6. Conclusion and Future Work

The proposed Phish Block has been implemented on a private Ethereum blockchain, and it has been effective in keeping the homographic phishing URLs (about 91 percent). On the other hand, papers that were unnoticed included various sorts of phishing URLs (around 9 percent). The phishing filter that has been suggested also includes a few restrictions. The default difficulty level designed for the Ethereum platform has been an overhead in block time. This is changeable when the Phish Block algorithm is applied on a self-configured private blockchain that the CSP could afford, and the modification leads to improved block time. Not only would the addition of the Phish Block system as a utility offer safety for cloud storage and cloud users, but it would also provide an additional value as a trust element in the service level agreement (SLA) that is supplied by the cloud service provider (CSP). Therefore, the suggested phishing block has the potential to bring about a significant influence on the customer’s choice of cloud services among the several CSPs that are competing.
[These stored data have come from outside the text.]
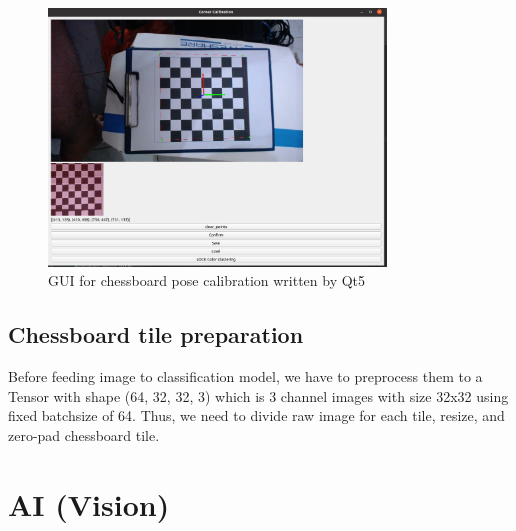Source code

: \documentclass[11pt,fleqn]{book} %
\begin{document}
\begin{figure}
\centering
\includegraphics[width=0.8\textwidth]{GUI_camera}
\caption{\label{fig:GUI_camera}GUI for chessboard pose calibration written by Qt5}
\end{figure}

\subsection{Chessboard tile preparation}
Before feeding image to classification model, we have to preprocess them to a Tensor with shape (64, 32, 32, 3) which is 3 channel images with size 32x32 using fixed batchsize of 64. Thus, we need to divide raw image for each tile, resize, and zero-pad chessboard tile.

\section{AI (Vision)}
\end{document}
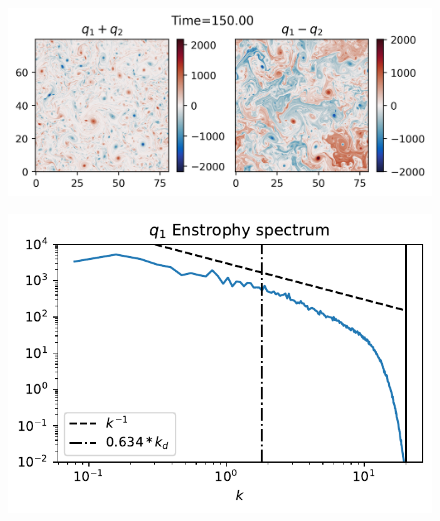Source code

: \begin{figure}
    \centering
    \includegraphics{2Lay_qbrbc_t150d00}
    \caption{}
    \label{fig:2Lay_qbrbc_t150d00}
\end{figure}

\begin{figure}
    \centering
    \includegraphics{2Lay_q1spec_t150d00}
    \caption{}
    \label{fig:2Lay_q1spec_t150d00}
\end{figure}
In upcoming projects, we will be working to make the Phish Block more resistant against documents that include phishing content by including detection of various forms of phishing and providing sufficient compensation for the cost involved.

Data Availability

The data used to support the findings of this study can be obtained from the corresponding author upon request.

Conflicts of Interest

The authors declare that they have no conflicts of interest to report regarding the present study.

Acknowledgments

This research was supported by Taif University researchers supporting project no. TURSP-2020/306, Taif University, Taif, Saudi Arabia.